Below is an overview of EdgeDB’s terminology. Use it as a roadmap, but don’t worry if it doesn’t all make sense immediately. The following pages go into detail on each concept below.

Instance

An EdgeDB instance is a collection of databases that store their data in a shared directory and are managed by a running EdgeDB process. You can create, start, stop, and destroy instances on your local computer with the EdgeDB CLI. Instances listen for incoming queries on a connection port.

Database

Each instance can contain several databases, each with a unique name. At the time of creation, all instances contain a single database called edgedb. This is the default database; all incoming queries are executed against it unless otherwise specified.

Module

Each database can contain several modules, each with a unique name. Modules can be used to organize large schemas into logical units. In SDL, module blocks are used to declare types inside a particular module.

  1. module default {
  2. # declare types here
  3. }
  4. module another_module {
  5. # more types here
  6. }

Some module names (std, math, cal, schema, sys, cfg) are reserved by EdgeDB and contain pre-defined types, utility functions, and operators. It’s common to declare an application’s entire schema inside a single module called default.

Object Type

Schemas are predominantly composed of object types, the EdgeDB equivalent of SQL tables. Object types contain properties and links. Both properties and links are associated with a unique name (e.g. first_name, friends, etc) and a cardinality, which can be either single (the default) or multi. Object types can be augmented with constraints, annotations, and indexes.

Property

Properties correspond to either a scalar type (e.g. str, int64) or a collection type (an array or a tuple). They can be augmented with constraints, annotations, and default values. They can also be marked as readonly.

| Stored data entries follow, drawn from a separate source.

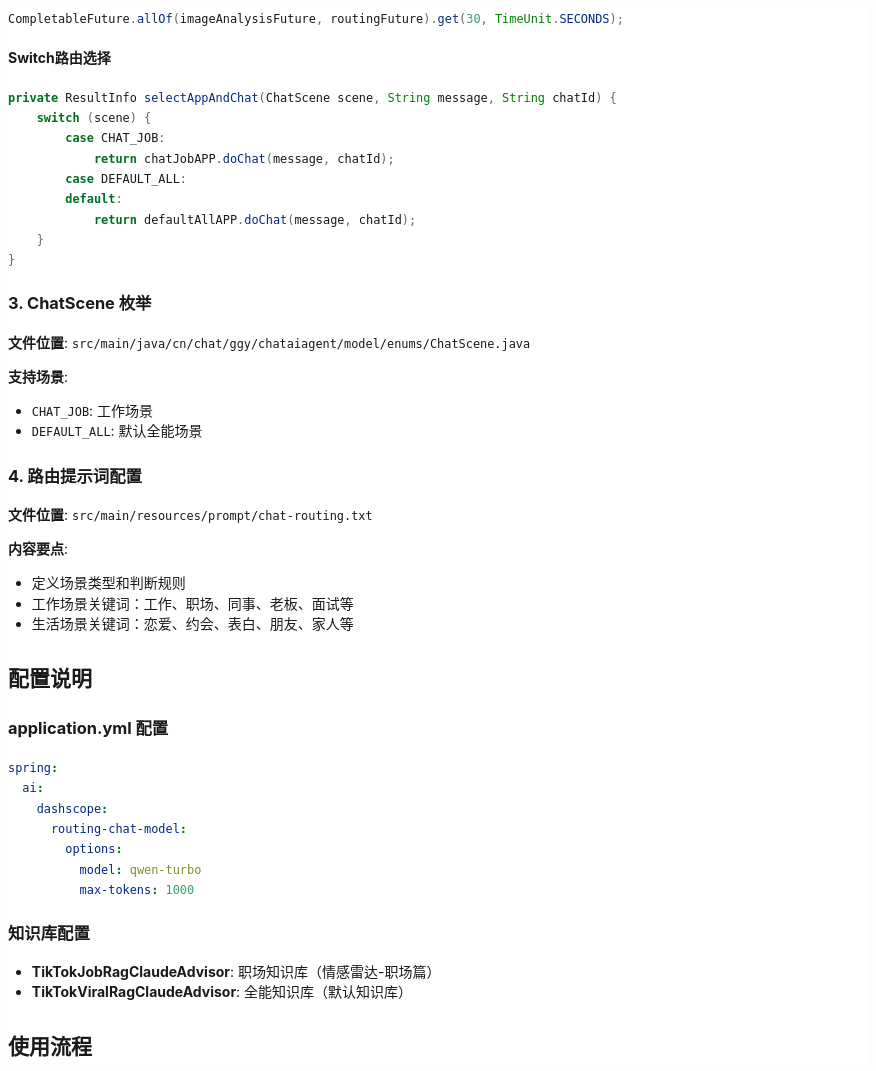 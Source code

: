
 ```java
CompletableFuture.allOf(imageAnalysisFuture, routingFuture).get(30, TimeUnit.SECONDS);
```

#### Switch路由选择
```java
private ResultInfo selectAppAndChat(ChatScene scene, String message, String chatId) {
    switch (scene) {
        case CHAT_JOB:
            return chatJobAPP.doChat(message, chatId);
        case DEFAULT_ALL:
        default:
            return defaultAllAPP.doChat(message, chatId);
    }
}
```

### 3. ChatScene 枚举

**文件位置**: `src/main/java/cn/chat/ggy/chataiagent/model/enums/ChatScene.java`

**支持场景**:
- `CHAT_JOB`: 工作场景
- `DEFAULT_ALL`: 默认全能场景

### 4. 路由提示词配置

**文件位置**: `src/main/resources/prompt/chat-routing.txt`

**内容要点**:
- 定义场景类型和判断规则
- 工作场景关键词：工作、职场、同事、老板、面试等
- 生活场景关键词：恋爱、约会、表白、朋友、家人等

## 配置说明

### application.yml 配置

```yaml
spring:
  ai:
    dashscope:
      routing-chat-model:
        options:
          model: qwen-turbo
          max-tokens: 1000
```

### 知识库配置

- **TikTokJobRagClaudeAdvisor**: 职场知识库（情感雷达-职场篇）
- **TikTokViralRagClaudeAdvisor**: 全能知识库（默认知识库）

## 使用流程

Links represent relationships between object types. Like properties, they can marked as readonly and augmented with constraints, annotations, and default values. They can optionally contain link properties.

Computed

Links and properties can also be computed. Computed links and properties are not physically stored in the database, but they can be used in queries just like non-computed ones. The value will be computed as needed.

Function

You can also declare custom strongly-typed functions in addition to the large library of built-in functions and operators.